>>>>
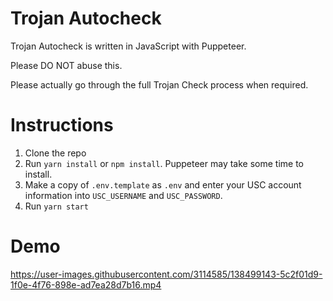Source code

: # Trojan Autocheck

Trojan Autocheck is written in JavaScript with Puppeteer.

Please DO NOT abuse this.

Please actually go through the full Trojan Check process when required.

# Instructions

1. Clone the repo
2. Run `yarn install` or `npm install`. Puppeteer may take some time to install.
3. Make a copy of `.env.template` as `.env` and enter your USC account information into `USC_USERNAME` and `USC_PASSWORD`.
4. Run `yarn start`

# Demo

https://user-images.githubusercontent.com/3114585/138499143-5c2f01d9-1f0e-4f76-898e-ad7ea28d7b16.mp4
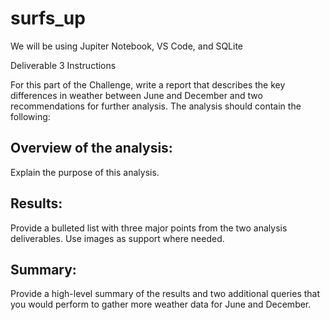 # surfs_up
We will be using Jupiter Notebook, VS Code, and SQLite



Deliverable 3 Instructions

For this part of the Challenge, write a report that describes the key differences in weather between June and December and two recommendations for further analysis.
The analysis should contain the following:


## Overview of the analysis:

Explain the purpose of this analysis.
## Results: 

Provide a bulleted list with three major points from the two analysis deliverables. Use images as support where needed.
## Summary: 

Provide a high-level summary of the results and two additional queries that you would perform to gather more weather data for June and December.
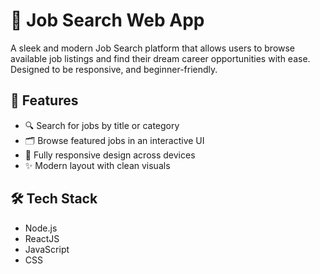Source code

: # 💼 Job Search Web App

A sleek and modern Job Search platform that allows users to browse available job listings and find their dream career opportunities with ease. Designed to be responsive, and beginner-friendly.

## 🌟 Features

- 🔍 Search for jobs by title or category
- 🗂️ Browse featured jobs in an interactive UI
- 📱 Fully responsive design across devices
- ✨ Modern layout with clean visuals

## 🛠️ Tech Stack

- Node.js
- ReactJS
- JavaScript
- CSS

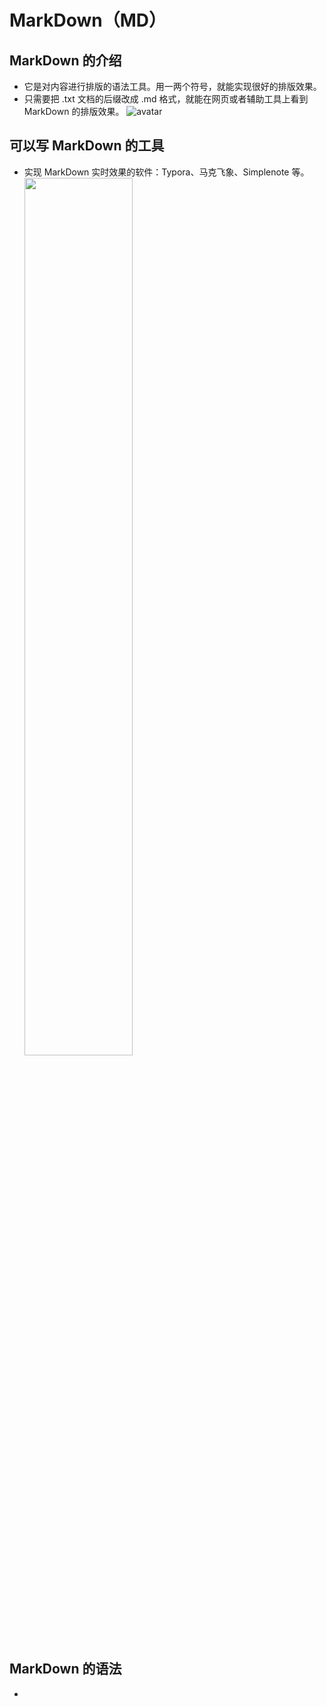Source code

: # MarkDown（MD）

## MarkDown 的介绍

- 它是对内容进行排版的语法工具。用一两个符号，就能实现很好的排版效果。
- 只需要把 .txt 文档的后缀改成 .md 格式，就能在网页或者辅助工具上看到 MarkDown 的排版效果。
  ![avatar](https://tc-1253742987.cos.ap-shenzhen-fsi.myqcloud.com/Snipaste_2020-02-03_11-44-58.png)

## 可以写 MarkDown 的工具

- 实现 MarkDown 实时效果的软件：Typora、马克飞象、Simplenote 等。
  <img src="https://tc-1253742987.cos.ap-shenzhen-fsi.myqcloud.com/Snipaste_2020-02-03_12-26-44.png" width="60%">

## MarkDown 的语法

-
<<<<
__What the exercise asks__.
A complete answer gives every line of the records holding "that".

__Written answer__.
For this part of the Challenge, write a report that describes the key differences in weather between June and December and two recommendations for further analysis.
Provide a high-level summary of the results and two additional queries that you would perform to gather more weather data for June and December.
A sleek and modern Job Search platform that allows users to browse available job listings and find their dream career opportunities with ease. Designed to be responsive, and beginner-friendly.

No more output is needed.